Eventually, the teens bought some items and left.

“We made the purchase to show them that we’re equal and we didn’t have to steal anything,” Eric Rogers told CBS News.

But policemen approached them in the parking lot, telling the teens they were responding to a call about three black men shoplifting. They told the police what happened and showed them their receipts. The cops ultimately let them go, and now Nordstrom Rack president Geevy Thomas is asking to meet with them. His gesture likely stems from a desire to avoid Starbucks’s fate.

In April, the coffee chain faced protests after two black men were arrested at a Philadelphia Starbucks on trespassing charges for failing to immediately place an order. The incident sparked cries of racial discrimination because the men, who’d only been there for a few minutes, were waiting for a friend to arrive. Plus, it’s no secret that Starbucks patrons routinely hang out there without placing orders. The bad publicity Starbucks received over the incident has led the company to decide to close all of its stores on the afternoon of May 29 for anti-bias training. Nordstrom Rack said in a statement that it also plans to train its workers to prevent future such incidents from happening.

Protest against Starbucks
Protesters demonstrate after a Philadelphia Starbucks had two black men arrested for trespassing.
Photo: Bastiaan Slabbers/NurPhoto via Getty Images

“We didn’t handle this situation well, and we apologized to these young men and their families,” Nordstrom Rack’s statement read. “We’re enhancing our internal practices and trainings to help ensure this doesn’t happen again. We want all customers to feel welcome when they shop with us, and we don’t tolerate discrimination of any kind.”

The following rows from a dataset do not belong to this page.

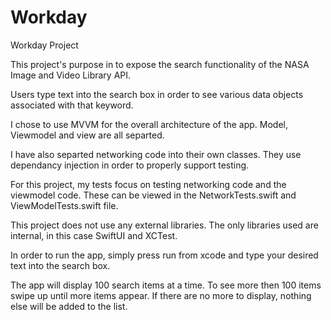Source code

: # Workday
Workday Project

This project's purpose in to expose the search functionality of the NASA Image and Video Library API.

Users type text into the search box in order to see various data objects associated with that keyword.

I chose to use MVVM for the overall architecture of the app. Model, Viewmodel and view are all separted.

I have also separted networking code into their own classes.  They use dependancy injection in order to properly support testing.  
    
For this project, my tests focus on testing networking code and the viewmodel code. These can be viewed in the NetworkTests.swift and ViewModelTests.swift file.

This project does not use any external libraries.  The only libraries used are internal, in this case SwiftUI and XCTest.

In order to run the app, simply press run from xcode and type your desired text into the search box.

The app will display 100 search items at a time. To see more then 100 items swipe up until more items appear.  If there are no more to display, nothing
    else will be added to the list.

But “shopping while black” happens all too frequently for black patrons, despite the fact that African Americans have an estimated buying power of $1.2 trillion and research indicates that black people are not the group most likely to shoplift. In March, a group of black teen shoppers were kicked out of Chicago’s Water Tower Place “for loitering” and “not engaging in the shopping experience.” An African-American physician who witnessed the encounter intervened on their behalf. She later wrote to management about the incident. Water Tower officials privately apologized to the teens last week. In January, Old Navy employees in Iowa accused a black man of stealing his own coat. And in December, a group of black teens were thrown out of the Potomac Mills mall in northern Virginia purportedly because they did not have shopping bags and mall staff viewed them as potential troublemakers.

It’s important to note that black people are not the only group affected by racial bias in stores. Last week, footage was released of an off-duty police officer in Buena Park, California, pulling a gun on a Latino man he accused of stealing Mentos. The man had actually paid for the mints. And over the past year, cellphone cameras have captured Latino, Asian, and Muslim shoppers being harassed by white customers in stores. A Muslim woman who dresses modestly and wears a hijab said last year that a White House Black Market clerk prejudged her because of how she looked. Rather than treating her like a customer, the clerk focused on her appearance.

“You must have gone in here to get AC because you’re hot in that,” the woman says the clerk told her.

During a time when retail is seriously hurting, racism and xenophobia have led to store employees behaving nonsensically — alienating and profiling would-be customers. But the fallout over the arrest of three young black men at Starbucks has sent companies the message that they can no longer quietly discriminate against patrons. Sure, they can and will profile customers, but they must now do so at their own risk. Shoppers of color are no longer staying quiet about such treatment, and that means more boycotts and bad press for stores that treat them more like criminals than customers.